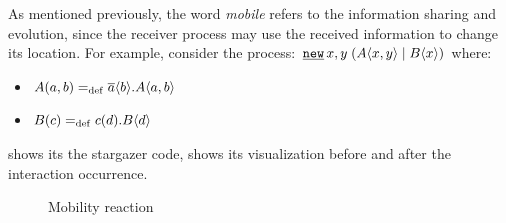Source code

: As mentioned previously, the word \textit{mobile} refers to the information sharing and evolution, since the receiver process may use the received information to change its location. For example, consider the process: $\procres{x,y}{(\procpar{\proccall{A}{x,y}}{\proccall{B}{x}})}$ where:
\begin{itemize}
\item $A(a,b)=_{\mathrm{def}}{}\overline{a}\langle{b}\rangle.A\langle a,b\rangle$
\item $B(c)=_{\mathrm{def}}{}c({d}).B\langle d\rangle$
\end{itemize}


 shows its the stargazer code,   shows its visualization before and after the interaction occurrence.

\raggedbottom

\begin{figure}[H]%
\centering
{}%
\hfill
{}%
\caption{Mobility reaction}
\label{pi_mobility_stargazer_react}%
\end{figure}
•••
### Exercise directions
Please restate the entries word for word. Skip the pictures.

### Result of this exercise
Source code

: As mentioned previously, the word \textit{mobile} refers to the information sharing and evolution, since the receiver process may use the received information to change its location. For example, consider the process: $\procres{x,y}{(\procpar{\proccall{A}{x,y}}{\proccall{B}{x}})}$ where:
\begin{itemize}
\item $A(a,b)=_{\mathrm{def}}{}\overline{a}\langle{b}\rangle.A\langle a,b\rangle$
\item $B(c)=_{\mathrm{def}}{}c({d}).B\langle d\rangle$
\end{itemize}


 shows its the stargazer code,   shows its visualization before and after the interaction occurrence.

\raggedbottom

\begin{figure}[H]%
\centering
{}%
\hfill
{}%
\caption{Mobility reaction}
\label{pi_mobility_stargazer_react}%
\end{figure}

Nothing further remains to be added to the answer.